Writing years later about the business, Saleh said it eventually generated millions and led him to realize that he could continue to turn his passions, in this case, by practical jokes, into big money.

“If you go into a project totally focused on making money, you will be disappointed,” he wrote in a Medium post.

Still, PrankDial had its stumbles. On his LinkedIn profile, Saleh boasted that while his company had millions of downloads, it also attracted more than 100 citations.

At the time of Saleh’s death, PrankDial and its owners faced an active lawsuit from a New Jersey jail worker who was convicted in 2015 of using the site to illegally intercept his coworkers.

After PrankDial, Saleh turned his attention to Bangladesh, where he co-founded the Pathao ridesharing company in 2015. The business, which Saleh left in 2018, started as a bike-sharing company, but now offers transportation, delivery and commercial logistics.

“Fahim believed in the potential of technology to transform lives in Bangladesh and beyond,” Pathao said in a statement.

Driven by his success in Bangladesh, Saleh attempted to launch a similar company in Nigeria. That company, Gokada, started operating as a motorcycle transport company in Lagos, Nigeria’s most populous city, in 2018.

Motorcycle taxis, called okada in Nigeria, have been popular in Lagos and in many other African cities as a way to get around traffic jams. Gokada raised $ 5.3 million in venture capital in June 2019, according to the TechCrunch website.
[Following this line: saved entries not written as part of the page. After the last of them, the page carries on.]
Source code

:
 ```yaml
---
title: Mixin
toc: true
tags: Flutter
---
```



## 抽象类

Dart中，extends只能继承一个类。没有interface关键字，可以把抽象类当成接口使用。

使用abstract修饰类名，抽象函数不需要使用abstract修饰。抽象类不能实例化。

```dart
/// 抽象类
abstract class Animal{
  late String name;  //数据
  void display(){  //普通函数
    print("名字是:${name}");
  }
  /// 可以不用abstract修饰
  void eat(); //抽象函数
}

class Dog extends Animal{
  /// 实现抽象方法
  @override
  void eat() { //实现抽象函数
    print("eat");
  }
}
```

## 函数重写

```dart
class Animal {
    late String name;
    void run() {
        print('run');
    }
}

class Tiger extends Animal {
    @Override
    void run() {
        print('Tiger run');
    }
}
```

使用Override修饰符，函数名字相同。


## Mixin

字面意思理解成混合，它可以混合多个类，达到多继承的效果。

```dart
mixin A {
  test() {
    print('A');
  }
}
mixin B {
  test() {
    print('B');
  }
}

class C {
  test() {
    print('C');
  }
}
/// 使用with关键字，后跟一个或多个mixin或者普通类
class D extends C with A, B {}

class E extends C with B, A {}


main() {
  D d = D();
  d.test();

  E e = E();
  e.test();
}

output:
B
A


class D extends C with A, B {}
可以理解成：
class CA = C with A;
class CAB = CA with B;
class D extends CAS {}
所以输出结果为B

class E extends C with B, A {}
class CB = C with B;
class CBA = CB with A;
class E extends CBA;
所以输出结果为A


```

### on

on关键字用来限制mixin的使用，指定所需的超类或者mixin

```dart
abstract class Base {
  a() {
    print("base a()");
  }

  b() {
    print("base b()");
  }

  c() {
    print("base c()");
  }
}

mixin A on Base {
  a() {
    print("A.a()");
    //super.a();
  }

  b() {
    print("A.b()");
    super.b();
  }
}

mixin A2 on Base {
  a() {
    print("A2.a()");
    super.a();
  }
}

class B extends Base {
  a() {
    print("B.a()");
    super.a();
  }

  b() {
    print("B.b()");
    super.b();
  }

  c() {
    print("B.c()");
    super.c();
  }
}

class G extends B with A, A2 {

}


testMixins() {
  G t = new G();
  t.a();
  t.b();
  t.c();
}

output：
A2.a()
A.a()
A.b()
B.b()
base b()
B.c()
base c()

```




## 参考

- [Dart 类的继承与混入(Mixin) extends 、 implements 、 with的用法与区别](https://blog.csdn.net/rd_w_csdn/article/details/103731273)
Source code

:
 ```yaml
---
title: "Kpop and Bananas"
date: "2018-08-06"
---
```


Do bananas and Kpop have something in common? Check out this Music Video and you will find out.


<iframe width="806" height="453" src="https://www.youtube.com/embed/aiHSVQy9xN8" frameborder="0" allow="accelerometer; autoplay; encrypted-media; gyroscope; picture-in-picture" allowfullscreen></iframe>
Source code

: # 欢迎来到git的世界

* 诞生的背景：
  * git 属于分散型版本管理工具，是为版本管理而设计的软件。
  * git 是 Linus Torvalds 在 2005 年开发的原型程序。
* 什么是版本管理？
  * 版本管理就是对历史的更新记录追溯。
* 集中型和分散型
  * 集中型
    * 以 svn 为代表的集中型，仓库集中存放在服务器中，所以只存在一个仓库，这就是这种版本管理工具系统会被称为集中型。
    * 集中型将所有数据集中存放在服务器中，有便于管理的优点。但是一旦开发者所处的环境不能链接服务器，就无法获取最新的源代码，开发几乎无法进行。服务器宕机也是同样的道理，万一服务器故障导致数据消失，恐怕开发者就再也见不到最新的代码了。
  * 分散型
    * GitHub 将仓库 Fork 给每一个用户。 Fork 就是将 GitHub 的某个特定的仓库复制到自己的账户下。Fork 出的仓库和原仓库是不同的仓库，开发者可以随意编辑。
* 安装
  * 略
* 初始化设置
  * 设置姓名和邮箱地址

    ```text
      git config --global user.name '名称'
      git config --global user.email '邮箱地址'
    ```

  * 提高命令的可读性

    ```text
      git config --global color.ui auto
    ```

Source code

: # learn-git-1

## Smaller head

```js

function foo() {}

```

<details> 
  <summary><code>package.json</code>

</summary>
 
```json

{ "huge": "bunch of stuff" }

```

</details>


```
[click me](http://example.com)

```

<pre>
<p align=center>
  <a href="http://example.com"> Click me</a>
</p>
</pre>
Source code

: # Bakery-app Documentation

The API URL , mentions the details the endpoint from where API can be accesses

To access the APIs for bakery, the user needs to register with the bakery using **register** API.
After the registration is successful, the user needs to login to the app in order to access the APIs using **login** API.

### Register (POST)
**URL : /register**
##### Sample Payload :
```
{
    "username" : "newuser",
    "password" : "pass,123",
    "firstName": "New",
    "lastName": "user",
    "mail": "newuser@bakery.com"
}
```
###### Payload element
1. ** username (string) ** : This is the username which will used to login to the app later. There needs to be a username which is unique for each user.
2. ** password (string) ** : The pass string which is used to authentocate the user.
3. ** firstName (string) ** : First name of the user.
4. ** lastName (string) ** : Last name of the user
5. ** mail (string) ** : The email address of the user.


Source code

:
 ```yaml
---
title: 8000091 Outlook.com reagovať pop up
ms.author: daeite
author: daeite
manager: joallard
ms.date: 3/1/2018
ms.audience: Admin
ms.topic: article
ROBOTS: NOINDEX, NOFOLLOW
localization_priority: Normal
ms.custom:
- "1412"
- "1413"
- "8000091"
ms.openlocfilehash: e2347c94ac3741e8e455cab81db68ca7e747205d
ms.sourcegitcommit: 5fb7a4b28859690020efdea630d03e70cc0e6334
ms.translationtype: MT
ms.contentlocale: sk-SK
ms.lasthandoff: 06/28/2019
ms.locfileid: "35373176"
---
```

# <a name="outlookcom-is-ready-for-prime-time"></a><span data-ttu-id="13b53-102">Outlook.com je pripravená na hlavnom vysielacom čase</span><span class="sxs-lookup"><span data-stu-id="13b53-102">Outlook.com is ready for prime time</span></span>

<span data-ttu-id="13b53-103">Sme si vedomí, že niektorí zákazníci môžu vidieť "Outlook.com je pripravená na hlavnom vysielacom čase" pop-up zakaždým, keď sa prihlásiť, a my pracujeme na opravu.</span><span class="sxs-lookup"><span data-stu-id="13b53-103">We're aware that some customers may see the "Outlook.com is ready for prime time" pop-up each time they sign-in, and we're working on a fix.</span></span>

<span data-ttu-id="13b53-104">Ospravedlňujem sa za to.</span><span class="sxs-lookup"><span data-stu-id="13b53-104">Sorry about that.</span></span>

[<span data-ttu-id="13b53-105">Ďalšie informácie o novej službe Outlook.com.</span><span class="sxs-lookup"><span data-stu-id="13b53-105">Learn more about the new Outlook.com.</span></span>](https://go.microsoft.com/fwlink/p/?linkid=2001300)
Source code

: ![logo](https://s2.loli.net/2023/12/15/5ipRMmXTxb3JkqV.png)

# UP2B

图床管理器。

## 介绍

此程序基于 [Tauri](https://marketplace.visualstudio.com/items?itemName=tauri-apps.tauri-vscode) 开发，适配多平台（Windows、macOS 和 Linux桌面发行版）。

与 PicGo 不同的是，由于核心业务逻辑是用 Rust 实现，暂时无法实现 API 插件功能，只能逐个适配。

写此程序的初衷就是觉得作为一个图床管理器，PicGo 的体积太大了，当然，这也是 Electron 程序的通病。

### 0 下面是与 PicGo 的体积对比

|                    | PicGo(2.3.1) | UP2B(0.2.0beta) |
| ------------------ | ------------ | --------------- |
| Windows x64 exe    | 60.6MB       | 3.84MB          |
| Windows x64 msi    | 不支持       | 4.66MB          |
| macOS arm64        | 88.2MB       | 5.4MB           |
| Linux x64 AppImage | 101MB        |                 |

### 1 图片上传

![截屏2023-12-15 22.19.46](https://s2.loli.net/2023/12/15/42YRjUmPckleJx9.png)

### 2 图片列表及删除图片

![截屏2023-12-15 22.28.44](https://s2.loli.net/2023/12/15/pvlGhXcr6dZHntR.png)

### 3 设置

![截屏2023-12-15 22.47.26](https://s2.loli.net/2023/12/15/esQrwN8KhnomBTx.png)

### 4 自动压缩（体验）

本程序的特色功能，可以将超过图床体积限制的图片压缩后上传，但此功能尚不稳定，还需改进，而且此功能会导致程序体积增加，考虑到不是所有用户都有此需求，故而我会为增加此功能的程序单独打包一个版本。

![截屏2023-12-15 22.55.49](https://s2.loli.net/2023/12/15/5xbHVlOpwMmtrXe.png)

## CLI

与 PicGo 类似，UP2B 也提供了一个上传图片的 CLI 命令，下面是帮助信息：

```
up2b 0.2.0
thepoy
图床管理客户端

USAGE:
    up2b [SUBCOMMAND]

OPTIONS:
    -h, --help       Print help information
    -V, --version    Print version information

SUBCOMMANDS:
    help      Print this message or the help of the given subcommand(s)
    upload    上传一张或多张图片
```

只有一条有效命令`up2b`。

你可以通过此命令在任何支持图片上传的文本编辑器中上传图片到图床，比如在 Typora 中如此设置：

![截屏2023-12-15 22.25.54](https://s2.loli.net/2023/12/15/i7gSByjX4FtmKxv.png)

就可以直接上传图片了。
But Saleh’s business hit a major stumbling block in February, when state officials banned motorcycle taxis from operating in Lagos’ main commercial and residential areas.

Gokada was forced to stop his transportation business. In a video about the ban, Saleh, the company’s chief executive, looked dejected.

“This has definitely been a heavy blow,” Saleh said in the video, which he posted on YouTube and on social media platforms on February 2 and titled “Gokada is not okay.”

Saleh was forced to fire workers, his friends said. But he tried to recover, saying he still believed that Nigeria had enormous economic potential and that it could provide jobs for young Nigerians.

In February, Gokada quickly turned to a package and food delivery service. After the change, Saleh sounded an optimistic note.

In April, when the pandemic overturned New York and Nigeria alike, he noted on Twitter that his company was well positioned to adapt to economic change.

“Now it looks like we had a two-month lead in one of the few thriving business sectors,” he said.

The police official said investigators were exploring Wednesday whether Saleh’s murder could be related to his business, pointing to indications that his company had been suffering.

Even when his startup encountered setbacks, Saleh had remained hopeful and persistent.